#### Work task
Two lines in the data below mark the range: the one with "Use the navigation" and the one with "- **Implementation**: Execution". Return both, along with every line between them, exactly.

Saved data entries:
···

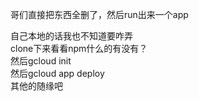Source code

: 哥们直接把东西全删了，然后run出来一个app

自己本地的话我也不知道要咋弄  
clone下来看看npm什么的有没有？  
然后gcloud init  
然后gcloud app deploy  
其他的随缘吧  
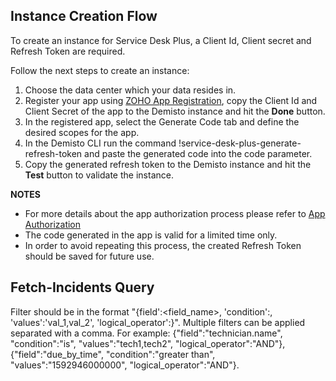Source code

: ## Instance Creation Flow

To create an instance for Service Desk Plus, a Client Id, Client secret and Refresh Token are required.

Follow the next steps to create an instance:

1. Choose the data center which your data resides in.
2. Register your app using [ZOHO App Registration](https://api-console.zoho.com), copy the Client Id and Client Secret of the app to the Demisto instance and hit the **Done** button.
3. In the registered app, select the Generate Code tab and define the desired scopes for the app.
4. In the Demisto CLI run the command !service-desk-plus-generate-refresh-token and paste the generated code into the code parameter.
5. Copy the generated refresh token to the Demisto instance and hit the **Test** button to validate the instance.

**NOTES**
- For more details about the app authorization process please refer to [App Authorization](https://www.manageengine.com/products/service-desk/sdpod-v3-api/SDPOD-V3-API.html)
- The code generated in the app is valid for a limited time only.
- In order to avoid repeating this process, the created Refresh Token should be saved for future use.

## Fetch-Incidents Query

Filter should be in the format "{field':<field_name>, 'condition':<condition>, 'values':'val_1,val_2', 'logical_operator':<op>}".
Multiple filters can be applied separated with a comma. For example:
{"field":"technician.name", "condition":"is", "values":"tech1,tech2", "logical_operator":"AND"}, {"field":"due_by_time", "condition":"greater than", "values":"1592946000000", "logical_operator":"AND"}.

···

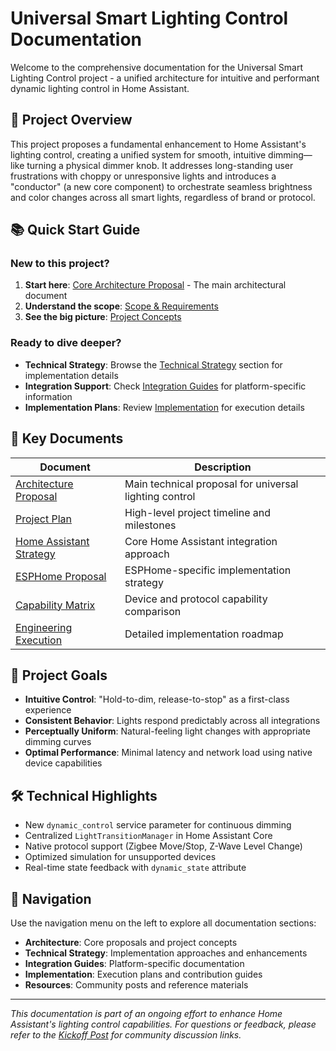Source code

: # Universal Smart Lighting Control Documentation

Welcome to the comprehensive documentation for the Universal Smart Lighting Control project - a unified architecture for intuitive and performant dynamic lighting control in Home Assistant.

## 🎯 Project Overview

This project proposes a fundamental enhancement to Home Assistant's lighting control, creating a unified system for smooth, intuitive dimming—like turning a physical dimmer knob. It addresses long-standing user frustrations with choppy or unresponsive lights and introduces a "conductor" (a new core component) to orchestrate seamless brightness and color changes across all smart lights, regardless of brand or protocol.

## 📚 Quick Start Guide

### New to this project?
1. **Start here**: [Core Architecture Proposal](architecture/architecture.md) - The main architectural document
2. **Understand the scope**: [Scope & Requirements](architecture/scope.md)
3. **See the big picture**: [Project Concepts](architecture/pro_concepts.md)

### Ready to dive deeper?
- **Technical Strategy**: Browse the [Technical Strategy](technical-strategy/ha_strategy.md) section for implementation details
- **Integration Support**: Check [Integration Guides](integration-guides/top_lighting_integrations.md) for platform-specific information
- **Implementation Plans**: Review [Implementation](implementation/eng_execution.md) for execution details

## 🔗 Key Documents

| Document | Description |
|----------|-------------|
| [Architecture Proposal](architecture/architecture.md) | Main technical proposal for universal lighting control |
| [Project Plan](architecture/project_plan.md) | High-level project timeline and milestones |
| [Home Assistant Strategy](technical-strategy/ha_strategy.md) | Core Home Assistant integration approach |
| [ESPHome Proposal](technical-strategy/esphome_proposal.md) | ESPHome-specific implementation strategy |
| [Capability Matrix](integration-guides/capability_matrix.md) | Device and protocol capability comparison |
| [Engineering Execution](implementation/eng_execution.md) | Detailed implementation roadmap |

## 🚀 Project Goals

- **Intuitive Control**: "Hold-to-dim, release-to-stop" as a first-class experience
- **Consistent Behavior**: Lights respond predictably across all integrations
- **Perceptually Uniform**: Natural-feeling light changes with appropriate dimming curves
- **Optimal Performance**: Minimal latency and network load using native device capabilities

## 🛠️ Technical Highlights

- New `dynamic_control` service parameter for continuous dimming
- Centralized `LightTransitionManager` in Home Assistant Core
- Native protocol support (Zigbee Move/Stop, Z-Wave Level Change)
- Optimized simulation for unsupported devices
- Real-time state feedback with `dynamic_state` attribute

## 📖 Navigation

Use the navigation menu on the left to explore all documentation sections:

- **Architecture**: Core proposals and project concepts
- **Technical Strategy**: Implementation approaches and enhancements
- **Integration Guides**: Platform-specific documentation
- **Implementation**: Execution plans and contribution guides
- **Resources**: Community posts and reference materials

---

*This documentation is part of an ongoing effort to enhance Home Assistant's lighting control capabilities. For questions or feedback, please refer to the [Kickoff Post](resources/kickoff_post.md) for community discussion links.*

···

#### The completed task
Use the navigation menu on the left to explore all documentation sections:

- **Architecture**: Core proposals and project concepts
- **Technical Strategy**: Implementation approaches and enhancements
- **Integration Guides**: Platform-specific documentation
- **Implementation**: Execution plans and contribution guides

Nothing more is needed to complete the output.